Once the lines below holding the string "possible" are counted, give that number alone.

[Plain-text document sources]
——————————
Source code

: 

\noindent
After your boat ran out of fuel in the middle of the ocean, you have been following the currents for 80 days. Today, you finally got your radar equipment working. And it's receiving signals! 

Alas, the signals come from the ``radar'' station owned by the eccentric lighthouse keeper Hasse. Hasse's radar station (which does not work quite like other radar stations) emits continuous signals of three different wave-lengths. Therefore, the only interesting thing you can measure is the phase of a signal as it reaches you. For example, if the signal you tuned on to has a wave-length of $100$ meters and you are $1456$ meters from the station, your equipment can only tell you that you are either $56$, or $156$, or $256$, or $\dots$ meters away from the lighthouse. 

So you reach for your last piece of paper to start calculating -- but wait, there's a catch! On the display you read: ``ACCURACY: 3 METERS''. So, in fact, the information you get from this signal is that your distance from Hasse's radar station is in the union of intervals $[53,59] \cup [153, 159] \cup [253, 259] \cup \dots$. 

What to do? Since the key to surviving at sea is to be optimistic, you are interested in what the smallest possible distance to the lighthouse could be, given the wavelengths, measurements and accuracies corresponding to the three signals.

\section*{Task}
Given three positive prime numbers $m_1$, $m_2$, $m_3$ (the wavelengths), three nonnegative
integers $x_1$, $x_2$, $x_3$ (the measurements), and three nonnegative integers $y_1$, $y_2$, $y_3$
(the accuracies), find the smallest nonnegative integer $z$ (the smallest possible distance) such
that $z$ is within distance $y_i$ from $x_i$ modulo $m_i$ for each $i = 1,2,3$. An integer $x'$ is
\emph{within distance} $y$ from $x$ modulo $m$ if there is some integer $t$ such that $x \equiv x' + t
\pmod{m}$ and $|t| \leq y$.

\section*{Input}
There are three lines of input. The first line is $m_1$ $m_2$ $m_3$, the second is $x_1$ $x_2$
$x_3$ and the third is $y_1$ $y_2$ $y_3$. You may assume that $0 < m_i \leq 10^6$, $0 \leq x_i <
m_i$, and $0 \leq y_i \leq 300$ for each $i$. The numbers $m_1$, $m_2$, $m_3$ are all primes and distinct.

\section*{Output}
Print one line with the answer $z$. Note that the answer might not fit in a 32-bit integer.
——————————
▸ **Task result**: 2